_Task to carry out_: Restate word for word the lines that run from the one containing "1. 用户不想引入breaking change，就可通过^限制" to the last line of the data, both ends included.

_Provided records_:
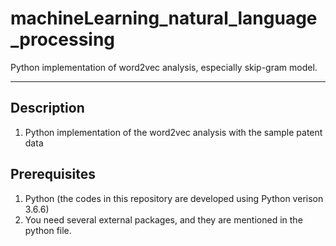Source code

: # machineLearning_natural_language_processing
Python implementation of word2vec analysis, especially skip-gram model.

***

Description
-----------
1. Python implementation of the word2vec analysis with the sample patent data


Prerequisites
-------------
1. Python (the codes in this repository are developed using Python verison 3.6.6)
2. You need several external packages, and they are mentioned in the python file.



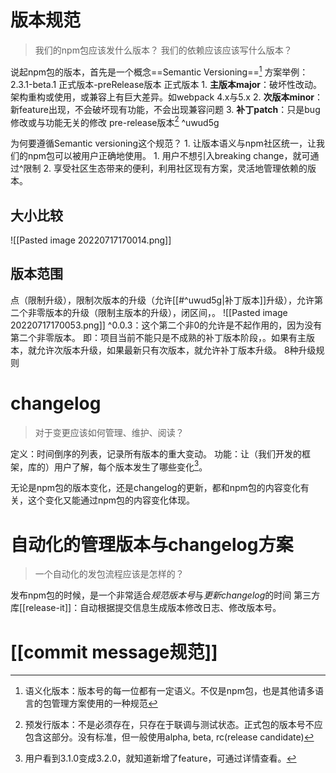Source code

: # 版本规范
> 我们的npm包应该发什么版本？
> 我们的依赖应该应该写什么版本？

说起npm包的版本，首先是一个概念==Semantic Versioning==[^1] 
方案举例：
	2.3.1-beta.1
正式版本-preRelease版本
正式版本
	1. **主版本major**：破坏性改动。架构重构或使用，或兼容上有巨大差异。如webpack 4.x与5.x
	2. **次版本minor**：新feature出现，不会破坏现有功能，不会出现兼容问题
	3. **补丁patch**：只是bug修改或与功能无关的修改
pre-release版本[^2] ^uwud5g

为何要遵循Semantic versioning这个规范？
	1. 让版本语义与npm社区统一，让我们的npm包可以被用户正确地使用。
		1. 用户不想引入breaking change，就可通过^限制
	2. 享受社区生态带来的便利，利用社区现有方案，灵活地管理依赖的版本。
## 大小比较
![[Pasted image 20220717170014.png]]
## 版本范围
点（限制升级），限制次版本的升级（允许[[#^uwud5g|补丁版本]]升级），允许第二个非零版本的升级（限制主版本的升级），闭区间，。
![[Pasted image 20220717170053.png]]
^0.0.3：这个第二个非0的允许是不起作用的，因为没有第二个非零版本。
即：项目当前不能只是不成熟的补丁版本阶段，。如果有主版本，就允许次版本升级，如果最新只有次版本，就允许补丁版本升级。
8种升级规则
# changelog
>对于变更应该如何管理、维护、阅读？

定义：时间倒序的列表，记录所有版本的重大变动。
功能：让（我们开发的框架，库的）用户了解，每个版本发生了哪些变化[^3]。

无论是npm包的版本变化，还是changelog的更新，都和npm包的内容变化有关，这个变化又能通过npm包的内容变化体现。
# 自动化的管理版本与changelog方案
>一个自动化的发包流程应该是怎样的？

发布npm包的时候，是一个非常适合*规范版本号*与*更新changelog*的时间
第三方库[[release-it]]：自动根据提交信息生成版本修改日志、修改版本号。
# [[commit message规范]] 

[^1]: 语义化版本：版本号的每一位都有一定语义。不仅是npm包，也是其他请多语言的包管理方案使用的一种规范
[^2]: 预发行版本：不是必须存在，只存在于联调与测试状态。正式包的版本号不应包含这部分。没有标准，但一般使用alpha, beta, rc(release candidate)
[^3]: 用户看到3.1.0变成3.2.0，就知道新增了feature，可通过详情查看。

_Result of the task_:
		1. 用户不想引入breaking change，就可通过^限制
	2. 享受社区生态带来的便利，利用社区现有方案，灵活地管理依赖的版本。
## 大小比较
![[Pasted image 20220717170014.png]]
## 版本范围
点（限制升级），限制次版本的升级（允许[[#^uwud5g|补丁版本]]升级），允许第二个非零版本的升级（限制主版本的升级），闭区间，。
![[Pasted image 20220717170053.png]]
^0.0.3：这个第二个非0的允许是不起作用的，因为没有第二个非零版本。
即：项目当前不能只是不成熟的补丁版本阶段，。如果有主版本，就允许次版本升级，如果最新只有次版本，就允许补丁版本升级。
8种升级规则
# changelog
>对于变更应该如何管理、维护、阅读？

定义：时间倒序的列表，记录所有版本的重大变动。
功能：让（我们开发的框架，库的）用户了解，每个版本发生了哪些变化[^3]。

无论是npm包的版本变化，还是changelog的更新，都和npm包的内容变化有关，这个变化又能通过npm包的内容变化体现。
# 自动化的管理版本与changelog方案
>一个自动化的发包流程应该是怎样的？

发布npm包的时候，是一个非常适合*规范版本号*与*更新changelog*的时间
第三方库[[release-it]]：自动根据提交信息生成版本修改日志、修改版本号。
# [[commit message规范]] 

[^1]: 语义化版本：版本号的每一位都有一定语义。不仅是npm包，也是其他请多语言的包管理方案使用的一种规范
[^2]: 预发行版本：不是必须存在，只存在于联调与测试状态。正式包的版本号不应包含这部分。没有标准，但一般使用alpha, beta, rc(release candidate)
[^3]: 用户看到3.1.0变成3.2.0，就知道新增了feature，可通过详情查看。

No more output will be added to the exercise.